Mitoprotection Preserves the Renal Microvasculature in Porcine Metabolic Syndrome

Session Information

Category: Hypertension

  • 1103 Vascular Biology and Dysfunction

Authors

  • Eirin, Alfonso, Mayo Clinic, Rochester, Minnesota, United States
  • Hedayat, Ahmad Fahim, Mayo Clinic, Rochester, Minnesota, United States
  • Ferguson, Christopher M., Mayo Clinic, Rochester, Minnesota, United States
  • Jordan, Kyra L., Mayo Clinic, Rochester, Minnesota, United States
  • Textor, Stephen C., Mayo Clinic, Rochester, Minnesota, United States
  • Lerman, Amir, Mayo Clinic, Rochester, Minnesota, United States
  • Lerman, Lilach O., Mayo Clinic, Rochester, Minnesota, United States
Background

The metabolic syndrome (MetS) induces intra-renal microvascular disease, which may involve mitochondrial injury. The mitochondrial cardiolipin-targeting peptide elamipretide (ELAM) improves the microcirculation in post-stenotic kidneys, but its potential for attenuating MetS-induced microvascular dysfunction is unknown.
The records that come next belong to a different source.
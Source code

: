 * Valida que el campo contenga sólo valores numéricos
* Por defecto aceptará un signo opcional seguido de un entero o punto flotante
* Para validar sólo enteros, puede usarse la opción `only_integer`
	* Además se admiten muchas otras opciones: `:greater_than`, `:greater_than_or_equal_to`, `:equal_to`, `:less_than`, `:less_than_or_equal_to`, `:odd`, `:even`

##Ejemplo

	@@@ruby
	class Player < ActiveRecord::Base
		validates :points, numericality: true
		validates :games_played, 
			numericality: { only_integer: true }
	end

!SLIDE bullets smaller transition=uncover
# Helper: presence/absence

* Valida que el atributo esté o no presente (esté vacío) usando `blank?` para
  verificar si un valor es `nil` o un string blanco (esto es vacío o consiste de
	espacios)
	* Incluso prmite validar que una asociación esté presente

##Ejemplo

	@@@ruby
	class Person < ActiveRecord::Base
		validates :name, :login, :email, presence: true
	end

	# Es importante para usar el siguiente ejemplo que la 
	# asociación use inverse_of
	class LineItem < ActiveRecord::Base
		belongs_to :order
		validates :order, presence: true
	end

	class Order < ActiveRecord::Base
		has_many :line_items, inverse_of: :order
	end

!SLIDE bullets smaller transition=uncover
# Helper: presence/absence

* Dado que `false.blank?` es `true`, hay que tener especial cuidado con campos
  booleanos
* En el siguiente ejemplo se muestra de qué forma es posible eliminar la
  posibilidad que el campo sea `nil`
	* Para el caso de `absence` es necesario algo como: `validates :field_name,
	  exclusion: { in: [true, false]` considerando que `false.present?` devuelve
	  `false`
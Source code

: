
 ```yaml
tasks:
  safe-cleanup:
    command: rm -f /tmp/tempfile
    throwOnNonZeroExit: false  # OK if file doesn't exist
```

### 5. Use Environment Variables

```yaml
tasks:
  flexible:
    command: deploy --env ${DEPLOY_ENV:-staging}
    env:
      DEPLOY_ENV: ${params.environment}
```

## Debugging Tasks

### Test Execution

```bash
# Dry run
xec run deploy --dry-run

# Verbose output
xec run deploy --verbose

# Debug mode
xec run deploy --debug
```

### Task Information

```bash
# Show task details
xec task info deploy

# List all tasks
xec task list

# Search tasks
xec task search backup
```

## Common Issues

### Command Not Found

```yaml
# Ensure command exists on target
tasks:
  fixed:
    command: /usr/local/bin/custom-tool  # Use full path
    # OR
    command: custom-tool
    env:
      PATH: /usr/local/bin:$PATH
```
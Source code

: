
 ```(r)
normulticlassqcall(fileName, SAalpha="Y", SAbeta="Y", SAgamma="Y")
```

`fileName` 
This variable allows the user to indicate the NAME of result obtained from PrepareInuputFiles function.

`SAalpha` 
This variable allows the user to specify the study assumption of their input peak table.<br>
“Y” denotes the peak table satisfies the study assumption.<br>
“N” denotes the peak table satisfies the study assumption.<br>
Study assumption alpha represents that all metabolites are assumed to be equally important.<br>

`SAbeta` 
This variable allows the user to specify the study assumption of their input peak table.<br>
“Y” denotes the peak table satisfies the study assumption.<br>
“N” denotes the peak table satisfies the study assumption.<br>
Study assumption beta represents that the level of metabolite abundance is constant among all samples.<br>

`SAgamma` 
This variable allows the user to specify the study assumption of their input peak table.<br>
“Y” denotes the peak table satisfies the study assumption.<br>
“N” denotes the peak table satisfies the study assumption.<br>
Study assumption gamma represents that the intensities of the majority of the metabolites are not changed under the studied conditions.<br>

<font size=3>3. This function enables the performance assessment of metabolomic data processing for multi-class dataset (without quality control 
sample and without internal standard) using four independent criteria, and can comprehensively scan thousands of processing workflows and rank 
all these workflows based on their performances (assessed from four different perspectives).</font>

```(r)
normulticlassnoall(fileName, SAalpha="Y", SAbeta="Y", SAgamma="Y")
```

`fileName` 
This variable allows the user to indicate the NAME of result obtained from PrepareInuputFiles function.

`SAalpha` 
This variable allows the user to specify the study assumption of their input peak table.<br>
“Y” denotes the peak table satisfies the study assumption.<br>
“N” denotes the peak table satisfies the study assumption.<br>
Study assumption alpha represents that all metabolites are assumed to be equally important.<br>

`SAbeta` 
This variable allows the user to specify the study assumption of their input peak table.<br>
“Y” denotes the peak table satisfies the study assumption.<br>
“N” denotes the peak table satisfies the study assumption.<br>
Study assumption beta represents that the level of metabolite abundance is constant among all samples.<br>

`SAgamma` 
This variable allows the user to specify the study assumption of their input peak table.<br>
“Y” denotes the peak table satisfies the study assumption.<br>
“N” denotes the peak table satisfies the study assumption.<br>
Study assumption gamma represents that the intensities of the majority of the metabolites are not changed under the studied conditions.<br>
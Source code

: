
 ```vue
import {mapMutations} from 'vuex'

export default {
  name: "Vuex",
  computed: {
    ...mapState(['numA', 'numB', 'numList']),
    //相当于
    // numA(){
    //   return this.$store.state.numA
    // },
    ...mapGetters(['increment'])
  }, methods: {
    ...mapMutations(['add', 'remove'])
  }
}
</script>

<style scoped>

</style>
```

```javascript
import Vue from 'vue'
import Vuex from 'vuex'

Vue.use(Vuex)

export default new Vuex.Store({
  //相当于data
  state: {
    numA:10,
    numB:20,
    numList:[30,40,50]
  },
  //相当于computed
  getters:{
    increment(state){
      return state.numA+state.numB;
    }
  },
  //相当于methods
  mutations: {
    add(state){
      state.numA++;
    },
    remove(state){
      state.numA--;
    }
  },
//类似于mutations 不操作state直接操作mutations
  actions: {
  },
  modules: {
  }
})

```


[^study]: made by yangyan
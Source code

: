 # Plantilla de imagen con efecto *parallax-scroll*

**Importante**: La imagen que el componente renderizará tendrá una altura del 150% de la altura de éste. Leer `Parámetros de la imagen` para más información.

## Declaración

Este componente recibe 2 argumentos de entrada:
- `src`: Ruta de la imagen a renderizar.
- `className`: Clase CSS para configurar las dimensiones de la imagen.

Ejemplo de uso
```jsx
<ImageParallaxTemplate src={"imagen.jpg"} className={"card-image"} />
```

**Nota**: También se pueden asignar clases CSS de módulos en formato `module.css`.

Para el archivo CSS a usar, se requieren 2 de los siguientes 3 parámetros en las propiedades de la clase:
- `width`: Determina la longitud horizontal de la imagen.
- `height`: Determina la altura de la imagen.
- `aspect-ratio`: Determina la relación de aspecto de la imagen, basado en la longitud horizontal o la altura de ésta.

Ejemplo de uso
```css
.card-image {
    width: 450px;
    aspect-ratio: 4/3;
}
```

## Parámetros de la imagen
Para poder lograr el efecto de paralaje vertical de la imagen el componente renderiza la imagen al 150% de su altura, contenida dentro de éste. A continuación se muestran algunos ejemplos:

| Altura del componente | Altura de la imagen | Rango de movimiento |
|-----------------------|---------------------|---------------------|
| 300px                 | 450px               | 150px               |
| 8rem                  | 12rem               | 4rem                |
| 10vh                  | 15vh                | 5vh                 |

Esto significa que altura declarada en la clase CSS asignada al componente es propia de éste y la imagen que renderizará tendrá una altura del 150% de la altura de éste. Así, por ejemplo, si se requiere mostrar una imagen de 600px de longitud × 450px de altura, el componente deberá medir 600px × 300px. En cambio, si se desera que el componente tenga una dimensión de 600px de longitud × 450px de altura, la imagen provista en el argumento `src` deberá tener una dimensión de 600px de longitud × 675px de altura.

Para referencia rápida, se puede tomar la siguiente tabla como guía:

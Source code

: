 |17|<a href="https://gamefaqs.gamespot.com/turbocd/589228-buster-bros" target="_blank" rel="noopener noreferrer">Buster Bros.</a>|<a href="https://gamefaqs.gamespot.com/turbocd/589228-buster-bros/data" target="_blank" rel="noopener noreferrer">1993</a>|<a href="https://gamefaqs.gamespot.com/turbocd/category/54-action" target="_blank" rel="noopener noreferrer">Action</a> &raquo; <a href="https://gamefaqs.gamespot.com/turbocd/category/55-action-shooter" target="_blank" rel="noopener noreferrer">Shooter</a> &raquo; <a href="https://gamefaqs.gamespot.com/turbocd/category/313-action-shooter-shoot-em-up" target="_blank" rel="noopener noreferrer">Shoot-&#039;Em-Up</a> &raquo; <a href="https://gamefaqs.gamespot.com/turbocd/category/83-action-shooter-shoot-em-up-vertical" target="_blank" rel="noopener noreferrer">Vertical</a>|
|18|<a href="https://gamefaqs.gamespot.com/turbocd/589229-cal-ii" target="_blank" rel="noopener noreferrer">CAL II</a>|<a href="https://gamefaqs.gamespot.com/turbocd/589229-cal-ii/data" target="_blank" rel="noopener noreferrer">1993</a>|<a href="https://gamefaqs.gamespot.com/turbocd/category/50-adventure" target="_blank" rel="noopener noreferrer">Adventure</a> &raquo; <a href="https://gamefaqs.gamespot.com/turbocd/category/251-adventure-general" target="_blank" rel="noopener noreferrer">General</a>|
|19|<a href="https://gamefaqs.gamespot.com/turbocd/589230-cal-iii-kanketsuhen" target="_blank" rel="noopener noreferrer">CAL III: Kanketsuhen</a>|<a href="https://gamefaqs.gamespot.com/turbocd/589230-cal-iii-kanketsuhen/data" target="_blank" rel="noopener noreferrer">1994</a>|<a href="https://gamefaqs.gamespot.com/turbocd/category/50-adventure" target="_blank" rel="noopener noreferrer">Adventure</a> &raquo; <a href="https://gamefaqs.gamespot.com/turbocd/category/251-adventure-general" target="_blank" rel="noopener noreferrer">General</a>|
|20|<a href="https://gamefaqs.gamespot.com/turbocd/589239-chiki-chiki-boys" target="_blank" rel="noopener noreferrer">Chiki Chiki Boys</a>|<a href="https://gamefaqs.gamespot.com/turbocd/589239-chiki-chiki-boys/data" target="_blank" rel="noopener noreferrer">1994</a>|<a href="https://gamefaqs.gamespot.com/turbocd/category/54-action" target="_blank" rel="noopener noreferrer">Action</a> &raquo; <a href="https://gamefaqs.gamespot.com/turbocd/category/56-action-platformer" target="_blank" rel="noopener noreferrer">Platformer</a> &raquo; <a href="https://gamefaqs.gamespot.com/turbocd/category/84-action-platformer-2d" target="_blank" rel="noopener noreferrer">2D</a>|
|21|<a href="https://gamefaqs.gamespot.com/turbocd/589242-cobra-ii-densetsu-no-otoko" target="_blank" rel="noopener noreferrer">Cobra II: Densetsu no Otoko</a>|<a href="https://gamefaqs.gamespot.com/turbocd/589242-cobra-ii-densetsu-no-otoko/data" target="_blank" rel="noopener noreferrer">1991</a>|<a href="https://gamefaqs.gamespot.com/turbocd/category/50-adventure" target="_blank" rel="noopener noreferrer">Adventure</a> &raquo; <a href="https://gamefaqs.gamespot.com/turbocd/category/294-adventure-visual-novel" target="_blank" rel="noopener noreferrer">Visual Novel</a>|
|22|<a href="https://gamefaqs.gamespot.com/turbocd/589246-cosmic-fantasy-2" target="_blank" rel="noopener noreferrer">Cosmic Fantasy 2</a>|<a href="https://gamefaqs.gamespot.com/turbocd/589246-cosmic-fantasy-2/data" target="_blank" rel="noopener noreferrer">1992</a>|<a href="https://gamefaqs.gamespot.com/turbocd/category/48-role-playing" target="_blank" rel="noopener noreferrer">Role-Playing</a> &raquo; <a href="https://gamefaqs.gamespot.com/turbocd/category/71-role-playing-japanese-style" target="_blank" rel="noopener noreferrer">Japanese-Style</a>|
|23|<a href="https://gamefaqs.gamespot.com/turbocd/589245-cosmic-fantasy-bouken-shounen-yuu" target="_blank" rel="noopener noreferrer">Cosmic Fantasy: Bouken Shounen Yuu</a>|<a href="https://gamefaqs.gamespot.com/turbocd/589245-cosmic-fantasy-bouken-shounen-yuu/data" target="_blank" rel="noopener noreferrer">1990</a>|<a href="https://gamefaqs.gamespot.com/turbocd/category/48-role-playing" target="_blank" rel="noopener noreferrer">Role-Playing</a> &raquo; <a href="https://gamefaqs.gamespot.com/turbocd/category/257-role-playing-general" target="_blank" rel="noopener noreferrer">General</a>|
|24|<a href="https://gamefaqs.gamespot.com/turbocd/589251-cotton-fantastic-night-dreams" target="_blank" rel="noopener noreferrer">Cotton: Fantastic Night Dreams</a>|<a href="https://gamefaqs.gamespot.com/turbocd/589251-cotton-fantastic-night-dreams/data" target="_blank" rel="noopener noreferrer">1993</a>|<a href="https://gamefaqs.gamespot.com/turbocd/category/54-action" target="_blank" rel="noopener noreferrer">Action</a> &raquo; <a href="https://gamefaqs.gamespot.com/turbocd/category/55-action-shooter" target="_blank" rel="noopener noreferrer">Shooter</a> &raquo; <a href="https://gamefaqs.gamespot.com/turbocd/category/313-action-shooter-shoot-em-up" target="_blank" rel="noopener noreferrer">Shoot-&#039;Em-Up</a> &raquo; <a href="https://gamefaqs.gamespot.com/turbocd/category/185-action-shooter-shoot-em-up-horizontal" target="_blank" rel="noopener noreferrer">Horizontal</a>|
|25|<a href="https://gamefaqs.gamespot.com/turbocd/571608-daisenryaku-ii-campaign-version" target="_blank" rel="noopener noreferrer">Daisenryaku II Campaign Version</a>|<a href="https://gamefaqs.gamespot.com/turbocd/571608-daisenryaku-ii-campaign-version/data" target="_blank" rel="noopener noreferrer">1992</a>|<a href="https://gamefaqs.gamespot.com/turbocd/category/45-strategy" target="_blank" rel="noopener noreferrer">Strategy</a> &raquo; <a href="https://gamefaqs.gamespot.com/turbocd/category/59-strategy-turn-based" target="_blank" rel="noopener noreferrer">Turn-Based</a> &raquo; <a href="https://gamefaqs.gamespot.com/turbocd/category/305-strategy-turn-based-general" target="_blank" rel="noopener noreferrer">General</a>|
We hypothesized that chronic treatment with ELAM would decrease vascular remodeling and dysfunction in swine MetS.

Methods

Pigs were studied after 16 weeks of diet-induced MetS, MetS after 4 weeks of ELAM treatment (0.1mg/kg SC q.d), and Lean controls (n=6 each). Vascular endothelial cell (EC) mitochondrial density (electron microscopy) and cardiolipin content (10N-nonyl acridine orange staining) were assessed in situ. The density of peritubular capillaries (PTC, H&E staining) and renal microvessels (20-500μm, 3D micro-CT), and the function of renal artery segments (organ bath, endothelial nitric oxide (eNOS) expression) were characterized.

Results

MetS pigs developed obesity, hypertension, hyperlipidemia, and insulin resistance. Mitochondrial density and cardiolipin content in EC were diminished in MetS, but improved in ELAM-treated pigs. Furthermore, ELAM improved PTC and microvascular density, and restored eNOS expression and endothelial-dependent relaxation of renal artery segments.

Conclusion

MetS-induced mitochondrial alterations might contribute to renal PTC and microvascular loss, and impair renal artery endothelial function in pigs. These observations suggest a potential role for mitoprotection in preserving the renal microvasculature in MetS.

Funding

  • NIDDK Support – Stealth BioTherapeutics, Inc.